Note from the Editors: This essay is part III and the final part of an online symposium on D’Annunzio, Nietzsche and Bronze Age Pervert. Read part I, here, and part II, here.
Friedrich Nietzsche: A Right Turn from Conservatism and Liberal Christianity
“I mistrust all systematizers and I avoid them. The will to a system is a lack of integrity.”
– Friedrich Nietzsche, Twilight of the Idols
“First let us make the younger generation good pagans and afterwards let us make them Christians.”
– C.S. Lewis
The notion of a Nietzschean right-wing outside of conservatism should be fairly coherent for many. This, after all, is what figures like Bronze Age Pervert (BAP) are inspiring and igniting online – a Right which is not ‘classically liberal’, nor Republican, nor rooted in the Enlightenment, but rather invested in mythology, beauty, health, and national greatness.

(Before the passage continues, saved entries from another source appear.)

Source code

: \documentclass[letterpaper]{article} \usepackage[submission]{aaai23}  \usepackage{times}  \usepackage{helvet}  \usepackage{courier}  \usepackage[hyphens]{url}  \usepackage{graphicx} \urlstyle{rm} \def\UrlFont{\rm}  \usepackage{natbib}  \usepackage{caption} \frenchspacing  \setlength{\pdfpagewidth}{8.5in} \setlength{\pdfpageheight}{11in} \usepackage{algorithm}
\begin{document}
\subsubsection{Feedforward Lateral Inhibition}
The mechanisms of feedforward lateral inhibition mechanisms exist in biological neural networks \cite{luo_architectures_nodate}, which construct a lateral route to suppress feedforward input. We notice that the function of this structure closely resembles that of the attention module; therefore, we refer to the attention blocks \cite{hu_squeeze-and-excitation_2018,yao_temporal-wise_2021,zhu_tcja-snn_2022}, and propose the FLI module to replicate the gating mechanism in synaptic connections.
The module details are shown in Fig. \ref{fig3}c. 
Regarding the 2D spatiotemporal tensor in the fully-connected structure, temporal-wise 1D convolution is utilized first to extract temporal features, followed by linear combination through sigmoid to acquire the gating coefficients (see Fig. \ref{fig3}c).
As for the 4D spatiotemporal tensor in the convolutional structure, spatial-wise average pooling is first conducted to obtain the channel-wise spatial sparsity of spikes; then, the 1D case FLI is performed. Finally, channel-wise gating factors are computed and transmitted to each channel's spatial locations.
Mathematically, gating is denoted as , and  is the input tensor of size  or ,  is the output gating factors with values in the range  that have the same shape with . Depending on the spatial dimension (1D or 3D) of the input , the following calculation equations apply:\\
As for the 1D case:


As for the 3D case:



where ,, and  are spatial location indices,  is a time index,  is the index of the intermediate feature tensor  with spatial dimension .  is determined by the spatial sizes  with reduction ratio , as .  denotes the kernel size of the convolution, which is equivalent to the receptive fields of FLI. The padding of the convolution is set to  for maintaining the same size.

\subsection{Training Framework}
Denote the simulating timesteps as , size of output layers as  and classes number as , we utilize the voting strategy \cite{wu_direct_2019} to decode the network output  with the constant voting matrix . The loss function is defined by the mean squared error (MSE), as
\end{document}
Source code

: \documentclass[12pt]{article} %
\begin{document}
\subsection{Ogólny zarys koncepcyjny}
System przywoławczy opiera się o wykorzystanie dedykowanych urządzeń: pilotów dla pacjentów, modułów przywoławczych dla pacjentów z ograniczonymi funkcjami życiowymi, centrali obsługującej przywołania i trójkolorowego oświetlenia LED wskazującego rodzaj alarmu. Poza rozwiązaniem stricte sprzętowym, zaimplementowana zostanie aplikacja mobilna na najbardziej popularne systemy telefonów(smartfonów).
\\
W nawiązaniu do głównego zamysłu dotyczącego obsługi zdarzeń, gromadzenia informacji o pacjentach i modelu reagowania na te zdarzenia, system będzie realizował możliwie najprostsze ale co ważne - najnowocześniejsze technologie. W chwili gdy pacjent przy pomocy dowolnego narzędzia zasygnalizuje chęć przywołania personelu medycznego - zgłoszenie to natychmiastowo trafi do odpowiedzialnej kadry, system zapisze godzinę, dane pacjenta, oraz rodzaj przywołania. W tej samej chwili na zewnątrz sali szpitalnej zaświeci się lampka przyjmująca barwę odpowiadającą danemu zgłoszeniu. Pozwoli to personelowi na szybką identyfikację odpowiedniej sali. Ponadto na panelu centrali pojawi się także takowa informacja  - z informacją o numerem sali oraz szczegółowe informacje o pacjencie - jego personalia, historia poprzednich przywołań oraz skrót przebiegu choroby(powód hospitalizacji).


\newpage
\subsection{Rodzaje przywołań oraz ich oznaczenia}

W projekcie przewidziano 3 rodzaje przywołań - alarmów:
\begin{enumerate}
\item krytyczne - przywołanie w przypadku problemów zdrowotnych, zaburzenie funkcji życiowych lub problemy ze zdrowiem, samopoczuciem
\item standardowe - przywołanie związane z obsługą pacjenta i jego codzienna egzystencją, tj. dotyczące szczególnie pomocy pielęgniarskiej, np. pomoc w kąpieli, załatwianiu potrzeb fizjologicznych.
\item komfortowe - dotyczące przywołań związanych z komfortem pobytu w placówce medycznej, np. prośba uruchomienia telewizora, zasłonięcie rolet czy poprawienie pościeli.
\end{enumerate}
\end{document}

But another idea – the question of whether it is possible to be Christian and not liberal – should be considered an equally important issue.
Liberal Christianity was exemplified by George W. Bush. The imperial elements of Christianity made subservient to his secular nation-building, during which the sacrifice of the oldest Christian communities were seen as necessary collateral damage for feminism and gay rights to emerge in the Middle East.
Obama fulfilled the great promise of Bush II, allowing Christian charity to become a deranged, weaponized empathy in which abortion and gay marriage were the new acts of ‘love’ for the downtrodden.
Wokeness itself is less some kind of neo-Marxism, and more a Christian heresy. The Puritans who founded Harvard and Yale as a vehicle for their Unitarian, Masonic, Deistic beliefs, have simply reached the endgame of their religion – a Gnostic hatred for our world and our spiritual and historic homelands.
But despite Christians having long been at the heart of the Right, whether you can be both Christian and right-wing requires some introspection. Today the Pope is certainly not right-wing, and more of a Davos/Geneva man. The same can be said of all the ecclesial communities, at least in the West, who would surely have no problem in recognizing the teaching authority of this pope.
But what does it mean that a man of the appetites of Trump was considerably more sympathetic to their vulnerabilities in the American system than the devout Bush?